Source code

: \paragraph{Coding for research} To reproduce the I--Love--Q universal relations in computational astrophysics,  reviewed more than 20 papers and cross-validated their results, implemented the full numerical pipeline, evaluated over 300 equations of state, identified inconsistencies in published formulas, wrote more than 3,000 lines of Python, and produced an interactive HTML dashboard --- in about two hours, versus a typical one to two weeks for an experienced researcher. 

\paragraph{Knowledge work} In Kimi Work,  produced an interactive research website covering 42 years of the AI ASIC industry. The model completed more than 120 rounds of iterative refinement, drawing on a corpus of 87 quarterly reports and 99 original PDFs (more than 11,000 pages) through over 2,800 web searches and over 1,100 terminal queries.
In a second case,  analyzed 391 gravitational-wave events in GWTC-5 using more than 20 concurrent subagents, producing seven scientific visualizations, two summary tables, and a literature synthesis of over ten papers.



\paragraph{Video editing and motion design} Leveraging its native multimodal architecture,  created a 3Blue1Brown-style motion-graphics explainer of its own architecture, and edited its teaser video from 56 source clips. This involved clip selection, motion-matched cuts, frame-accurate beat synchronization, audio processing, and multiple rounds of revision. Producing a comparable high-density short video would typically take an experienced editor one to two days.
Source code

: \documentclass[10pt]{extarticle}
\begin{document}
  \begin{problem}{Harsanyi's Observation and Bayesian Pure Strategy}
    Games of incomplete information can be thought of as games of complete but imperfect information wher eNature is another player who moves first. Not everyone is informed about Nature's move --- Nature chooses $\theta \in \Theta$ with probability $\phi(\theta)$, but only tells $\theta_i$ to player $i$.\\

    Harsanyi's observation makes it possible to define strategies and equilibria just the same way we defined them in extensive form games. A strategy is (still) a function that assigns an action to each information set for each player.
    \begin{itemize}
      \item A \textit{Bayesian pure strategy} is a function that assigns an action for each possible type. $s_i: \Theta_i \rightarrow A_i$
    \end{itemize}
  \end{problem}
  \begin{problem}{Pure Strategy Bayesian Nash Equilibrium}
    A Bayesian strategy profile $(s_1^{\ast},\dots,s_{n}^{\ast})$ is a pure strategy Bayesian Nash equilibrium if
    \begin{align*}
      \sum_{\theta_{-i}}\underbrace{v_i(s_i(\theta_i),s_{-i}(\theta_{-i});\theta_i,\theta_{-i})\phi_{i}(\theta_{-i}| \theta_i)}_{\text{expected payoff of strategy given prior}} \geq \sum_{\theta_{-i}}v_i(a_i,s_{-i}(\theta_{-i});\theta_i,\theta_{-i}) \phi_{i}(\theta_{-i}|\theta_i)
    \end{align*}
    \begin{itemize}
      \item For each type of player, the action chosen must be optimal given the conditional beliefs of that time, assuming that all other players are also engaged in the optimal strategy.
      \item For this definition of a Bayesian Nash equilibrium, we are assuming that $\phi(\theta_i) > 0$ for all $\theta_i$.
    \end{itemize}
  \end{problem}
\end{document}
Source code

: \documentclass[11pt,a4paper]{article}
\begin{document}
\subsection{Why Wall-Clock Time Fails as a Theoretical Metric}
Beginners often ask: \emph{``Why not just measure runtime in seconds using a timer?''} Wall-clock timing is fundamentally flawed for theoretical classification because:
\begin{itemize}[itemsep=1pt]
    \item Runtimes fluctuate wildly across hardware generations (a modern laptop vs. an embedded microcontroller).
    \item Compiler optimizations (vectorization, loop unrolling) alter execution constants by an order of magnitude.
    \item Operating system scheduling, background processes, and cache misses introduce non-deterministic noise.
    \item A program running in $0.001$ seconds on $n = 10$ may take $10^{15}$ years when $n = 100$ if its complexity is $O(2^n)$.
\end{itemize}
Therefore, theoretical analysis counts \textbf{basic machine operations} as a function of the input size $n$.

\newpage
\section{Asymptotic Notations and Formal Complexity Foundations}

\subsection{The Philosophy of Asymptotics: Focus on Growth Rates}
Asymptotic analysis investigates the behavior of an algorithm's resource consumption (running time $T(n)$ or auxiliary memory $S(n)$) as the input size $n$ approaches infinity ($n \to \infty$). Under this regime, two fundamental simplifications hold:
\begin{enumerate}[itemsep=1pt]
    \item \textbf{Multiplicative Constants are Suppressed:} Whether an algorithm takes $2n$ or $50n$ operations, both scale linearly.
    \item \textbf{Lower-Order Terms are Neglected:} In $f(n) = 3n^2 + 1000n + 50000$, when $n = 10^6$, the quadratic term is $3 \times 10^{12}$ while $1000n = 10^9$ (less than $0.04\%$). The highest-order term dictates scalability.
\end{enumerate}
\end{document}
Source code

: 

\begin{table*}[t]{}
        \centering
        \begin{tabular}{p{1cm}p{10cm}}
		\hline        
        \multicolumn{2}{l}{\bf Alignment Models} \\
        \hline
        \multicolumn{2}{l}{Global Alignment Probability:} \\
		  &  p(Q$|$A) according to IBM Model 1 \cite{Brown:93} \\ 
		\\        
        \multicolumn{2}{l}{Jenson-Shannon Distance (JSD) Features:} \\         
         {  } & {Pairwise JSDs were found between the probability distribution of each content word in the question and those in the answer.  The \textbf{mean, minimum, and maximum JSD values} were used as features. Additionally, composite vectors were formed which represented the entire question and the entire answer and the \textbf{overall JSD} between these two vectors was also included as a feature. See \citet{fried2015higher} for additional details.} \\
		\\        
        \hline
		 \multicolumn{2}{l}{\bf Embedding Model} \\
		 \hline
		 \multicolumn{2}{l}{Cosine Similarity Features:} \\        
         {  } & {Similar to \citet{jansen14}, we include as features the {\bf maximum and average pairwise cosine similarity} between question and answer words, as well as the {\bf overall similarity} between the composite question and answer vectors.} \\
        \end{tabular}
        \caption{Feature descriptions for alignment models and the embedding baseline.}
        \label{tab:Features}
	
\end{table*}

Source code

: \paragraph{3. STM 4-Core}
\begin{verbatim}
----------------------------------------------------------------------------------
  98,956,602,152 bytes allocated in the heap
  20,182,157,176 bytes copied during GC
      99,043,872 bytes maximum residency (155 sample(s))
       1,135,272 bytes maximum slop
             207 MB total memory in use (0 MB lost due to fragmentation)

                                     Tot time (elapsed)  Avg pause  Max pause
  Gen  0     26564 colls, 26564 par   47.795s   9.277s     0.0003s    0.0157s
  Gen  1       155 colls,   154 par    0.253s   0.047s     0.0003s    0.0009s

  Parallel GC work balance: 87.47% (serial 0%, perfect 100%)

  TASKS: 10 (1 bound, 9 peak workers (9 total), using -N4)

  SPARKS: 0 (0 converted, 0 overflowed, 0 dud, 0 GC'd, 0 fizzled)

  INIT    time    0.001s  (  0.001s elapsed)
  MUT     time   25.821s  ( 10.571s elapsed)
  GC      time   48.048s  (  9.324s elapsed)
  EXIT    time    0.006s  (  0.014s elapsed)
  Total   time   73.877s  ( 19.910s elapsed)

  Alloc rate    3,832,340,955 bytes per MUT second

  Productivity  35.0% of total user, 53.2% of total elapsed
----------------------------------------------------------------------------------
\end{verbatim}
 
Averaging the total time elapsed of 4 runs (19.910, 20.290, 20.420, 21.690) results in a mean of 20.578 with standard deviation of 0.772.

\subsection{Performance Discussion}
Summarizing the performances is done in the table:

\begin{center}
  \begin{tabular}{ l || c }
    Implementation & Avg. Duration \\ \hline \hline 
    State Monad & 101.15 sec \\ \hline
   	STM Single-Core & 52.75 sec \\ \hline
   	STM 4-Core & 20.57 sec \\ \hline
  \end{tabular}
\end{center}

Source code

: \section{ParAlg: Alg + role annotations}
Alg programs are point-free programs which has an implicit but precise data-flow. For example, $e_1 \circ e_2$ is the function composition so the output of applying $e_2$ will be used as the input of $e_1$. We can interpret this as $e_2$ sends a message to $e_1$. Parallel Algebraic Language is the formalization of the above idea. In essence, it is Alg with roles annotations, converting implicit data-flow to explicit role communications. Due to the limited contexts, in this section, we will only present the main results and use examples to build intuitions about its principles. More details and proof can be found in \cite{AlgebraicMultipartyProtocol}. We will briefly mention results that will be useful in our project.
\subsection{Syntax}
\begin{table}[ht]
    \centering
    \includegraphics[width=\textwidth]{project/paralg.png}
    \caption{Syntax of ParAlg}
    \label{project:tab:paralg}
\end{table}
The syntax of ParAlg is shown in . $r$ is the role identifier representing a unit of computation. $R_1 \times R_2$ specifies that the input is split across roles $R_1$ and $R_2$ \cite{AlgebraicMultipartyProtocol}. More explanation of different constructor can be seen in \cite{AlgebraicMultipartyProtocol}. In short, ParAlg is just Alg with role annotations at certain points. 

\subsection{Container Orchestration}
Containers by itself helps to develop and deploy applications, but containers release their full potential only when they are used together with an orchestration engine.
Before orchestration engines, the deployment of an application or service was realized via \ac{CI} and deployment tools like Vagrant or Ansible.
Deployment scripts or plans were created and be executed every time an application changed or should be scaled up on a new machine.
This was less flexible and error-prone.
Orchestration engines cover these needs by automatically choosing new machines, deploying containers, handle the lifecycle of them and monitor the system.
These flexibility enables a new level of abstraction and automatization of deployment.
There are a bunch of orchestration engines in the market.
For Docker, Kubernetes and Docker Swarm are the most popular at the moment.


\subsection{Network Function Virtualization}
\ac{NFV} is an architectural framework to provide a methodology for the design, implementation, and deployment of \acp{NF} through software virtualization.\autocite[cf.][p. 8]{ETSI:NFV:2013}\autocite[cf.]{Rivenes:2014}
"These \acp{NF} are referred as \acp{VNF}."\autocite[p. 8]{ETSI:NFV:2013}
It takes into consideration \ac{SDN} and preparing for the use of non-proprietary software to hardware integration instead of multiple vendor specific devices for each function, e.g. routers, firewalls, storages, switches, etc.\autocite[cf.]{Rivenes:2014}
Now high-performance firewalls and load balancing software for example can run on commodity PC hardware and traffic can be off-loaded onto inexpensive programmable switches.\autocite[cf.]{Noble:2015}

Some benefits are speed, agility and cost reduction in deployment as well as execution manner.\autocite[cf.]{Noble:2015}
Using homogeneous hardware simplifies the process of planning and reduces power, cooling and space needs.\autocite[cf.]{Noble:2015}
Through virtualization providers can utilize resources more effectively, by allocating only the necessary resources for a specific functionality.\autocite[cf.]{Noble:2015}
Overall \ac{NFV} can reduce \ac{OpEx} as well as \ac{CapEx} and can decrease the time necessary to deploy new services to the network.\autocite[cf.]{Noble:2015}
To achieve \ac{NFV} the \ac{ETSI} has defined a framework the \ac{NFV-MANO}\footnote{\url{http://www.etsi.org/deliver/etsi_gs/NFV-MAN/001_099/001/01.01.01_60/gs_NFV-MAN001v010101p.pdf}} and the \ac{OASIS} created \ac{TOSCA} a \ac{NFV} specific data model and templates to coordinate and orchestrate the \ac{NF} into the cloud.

*-*-*

Wherever the word "years" appears in the entries above, copy that whole line.

\paragraph{Knowledge work} In Kimi Work,  produced an interactive research website covering 42 years of the AI ASIC industry. The model completed more than 120 rounds of iterative refinement, drawing on a corpus of 87 quarterly reports and 99 original PDFs (more than 11,000 pages) through over 2,800 web searches and over 1,100 terminal queries.
    \item A program running in $0.001$ seconds on $n = 10$ may take $10^{15}$ years when $n = 100$ if its complexity is $O(2^n)$.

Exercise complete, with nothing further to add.